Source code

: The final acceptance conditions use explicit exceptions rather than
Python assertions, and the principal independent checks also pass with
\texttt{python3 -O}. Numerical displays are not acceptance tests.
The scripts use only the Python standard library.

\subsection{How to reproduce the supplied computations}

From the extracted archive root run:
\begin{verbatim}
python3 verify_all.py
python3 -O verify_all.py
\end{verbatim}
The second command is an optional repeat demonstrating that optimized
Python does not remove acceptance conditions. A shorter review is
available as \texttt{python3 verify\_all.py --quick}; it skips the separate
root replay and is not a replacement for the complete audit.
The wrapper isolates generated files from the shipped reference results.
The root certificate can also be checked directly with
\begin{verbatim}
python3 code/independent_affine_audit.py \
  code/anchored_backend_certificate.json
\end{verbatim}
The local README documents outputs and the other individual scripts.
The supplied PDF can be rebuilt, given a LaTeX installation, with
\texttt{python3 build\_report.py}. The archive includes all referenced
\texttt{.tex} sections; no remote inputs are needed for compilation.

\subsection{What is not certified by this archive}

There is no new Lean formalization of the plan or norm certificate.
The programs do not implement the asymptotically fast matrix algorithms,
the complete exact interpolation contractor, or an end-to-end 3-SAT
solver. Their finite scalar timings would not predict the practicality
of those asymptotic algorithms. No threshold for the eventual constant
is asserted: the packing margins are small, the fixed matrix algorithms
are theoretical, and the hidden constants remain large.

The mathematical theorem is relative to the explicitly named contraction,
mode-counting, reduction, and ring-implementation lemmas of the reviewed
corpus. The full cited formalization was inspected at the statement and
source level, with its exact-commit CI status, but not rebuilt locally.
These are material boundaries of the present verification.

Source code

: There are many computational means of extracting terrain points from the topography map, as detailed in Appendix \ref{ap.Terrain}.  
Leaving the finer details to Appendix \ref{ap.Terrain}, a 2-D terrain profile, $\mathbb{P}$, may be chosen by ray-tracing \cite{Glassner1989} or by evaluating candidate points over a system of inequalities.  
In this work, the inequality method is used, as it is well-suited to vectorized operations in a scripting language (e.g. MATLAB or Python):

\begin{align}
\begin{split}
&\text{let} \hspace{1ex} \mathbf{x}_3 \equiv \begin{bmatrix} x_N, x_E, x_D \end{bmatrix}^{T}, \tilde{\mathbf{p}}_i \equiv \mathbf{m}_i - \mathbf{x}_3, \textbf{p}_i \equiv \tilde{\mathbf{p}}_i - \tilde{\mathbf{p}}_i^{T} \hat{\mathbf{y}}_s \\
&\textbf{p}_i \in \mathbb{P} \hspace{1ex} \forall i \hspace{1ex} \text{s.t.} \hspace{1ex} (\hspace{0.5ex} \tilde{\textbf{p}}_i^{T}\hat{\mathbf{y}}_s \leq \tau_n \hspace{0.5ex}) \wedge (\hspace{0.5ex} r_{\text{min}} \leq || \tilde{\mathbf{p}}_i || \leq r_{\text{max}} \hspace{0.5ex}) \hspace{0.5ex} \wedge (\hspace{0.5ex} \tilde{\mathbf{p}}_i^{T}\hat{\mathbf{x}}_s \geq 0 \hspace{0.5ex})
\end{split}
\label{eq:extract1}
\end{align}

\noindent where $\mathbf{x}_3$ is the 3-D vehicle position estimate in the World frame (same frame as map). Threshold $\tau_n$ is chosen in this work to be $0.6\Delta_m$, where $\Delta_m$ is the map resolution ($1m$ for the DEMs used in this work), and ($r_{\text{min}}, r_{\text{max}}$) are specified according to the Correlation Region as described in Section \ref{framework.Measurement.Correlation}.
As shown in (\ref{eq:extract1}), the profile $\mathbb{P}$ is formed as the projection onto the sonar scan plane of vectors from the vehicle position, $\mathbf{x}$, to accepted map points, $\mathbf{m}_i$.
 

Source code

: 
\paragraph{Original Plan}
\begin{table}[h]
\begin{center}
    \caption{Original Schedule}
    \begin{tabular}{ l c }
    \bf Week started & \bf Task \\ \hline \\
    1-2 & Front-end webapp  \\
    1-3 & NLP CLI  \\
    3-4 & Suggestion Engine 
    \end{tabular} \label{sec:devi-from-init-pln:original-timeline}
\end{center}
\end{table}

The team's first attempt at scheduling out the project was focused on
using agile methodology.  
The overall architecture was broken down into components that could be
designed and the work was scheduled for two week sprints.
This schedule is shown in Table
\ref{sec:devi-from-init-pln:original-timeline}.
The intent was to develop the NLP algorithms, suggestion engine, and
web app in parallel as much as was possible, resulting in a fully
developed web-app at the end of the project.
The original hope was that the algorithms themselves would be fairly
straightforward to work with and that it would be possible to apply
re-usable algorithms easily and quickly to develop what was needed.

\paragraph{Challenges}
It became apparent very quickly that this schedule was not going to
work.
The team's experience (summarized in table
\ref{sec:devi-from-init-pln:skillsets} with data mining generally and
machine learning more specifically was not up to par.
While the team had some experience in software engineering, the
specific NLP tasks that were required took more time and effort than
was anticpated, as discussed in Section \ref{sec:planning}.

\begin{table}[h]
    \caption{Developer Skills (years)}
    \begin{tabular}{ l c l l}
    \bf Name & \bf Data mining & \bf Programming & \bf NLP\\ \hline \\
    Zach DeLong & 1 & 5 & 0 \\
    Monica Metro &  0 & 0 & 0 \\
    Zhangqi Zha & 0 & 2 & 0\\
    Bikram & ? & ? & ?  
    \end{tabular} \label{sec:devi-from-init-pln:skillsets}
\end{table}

ACTIVITY
Copy out each line of the data where the string "timeline" appears.

ANSWER TO THIS TASK
    \end{tabular} \label{sec:devi-from-init-pln:original-timeline}
\ref{sec:devi-from-init-pln:original-timeline}.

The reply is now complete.